*Work task:* Please restate each entry word for word and leave the pictures out.

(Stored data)
☆ ☆ ☆
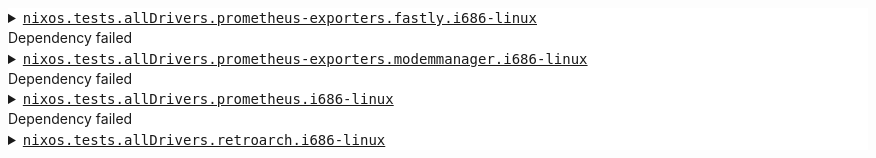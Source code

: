 <td>
<details><summary>
<tt><a href='https://hydra.nixos.org/build/182208738'>nixos.tests.allDrivers.prometheus-exporters.fastly.i686-linux</a></tt>
</summary></details>
</td>
<td>Dependency failed</td>
</tr>
<tr>
<td>
<details><summary>
<tt><a href='https://hydra.nixos.org/build/182211982'>nixos.tests.allDrivers.prometheus-exporters.modemmanager.i686-linux</a></tt>
</summary></details>
</td>
<td>Dependency failed</td>
</tr>
<tr>
<td>
<details><summary>
<tt><a href='https://hydra.nixos.org/build/182215453'>nixos.tests.allDrivers.prometheus.i686-linux</a></tt>
</summary></details>
</td>
<td>Dependency failed</td>
</tr>
<tr>
<td>
<details><summary>
<tt><a href='https://hydra.nixos.org/build/182214946'>nixos.tests.allDrivers.retroarch.i686-linux</a></tt>
</summary>
<ul>
<li>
☆ ☆ ☆
*Completed task:*
Source code

: <td>
<details><summary>
<tt><a href='https://hydra.nixos.org/build/182208738'>nixos.tests.allDrivers.prometheus-exporters.fastly.i686-linux</a></tt>
</summary></details>
</td>
<td>Dependency failed</td>
</tr>
<tr>
<td>
<details><summary>
<tt><a href='https://hydra.nixos.org/build/182211982'>nixos.tests.allDrivers.prometheus-exporters.modemmanager.i686-linux</a></tt>
</summary></details>
</td>
<td>Dependency failed</td>
</tr>
<tr>
<td>
<details><summary>
<tt><a href='https://hydra.nixos.org/build/182215453'>nixos.tests.allDrivers.prometheus.i686-linux</a></tt>
</summary></details>
</td>
<td>Dependency failed</td>
</tr>
<tr>
<td>
<details><summary>
<tt><a href='https://hydra.nixos.org/build/182214946'>nixos.tests.allDrivers.retroarch.i686-linux</a></tt>
</summary>
<ul>
<li>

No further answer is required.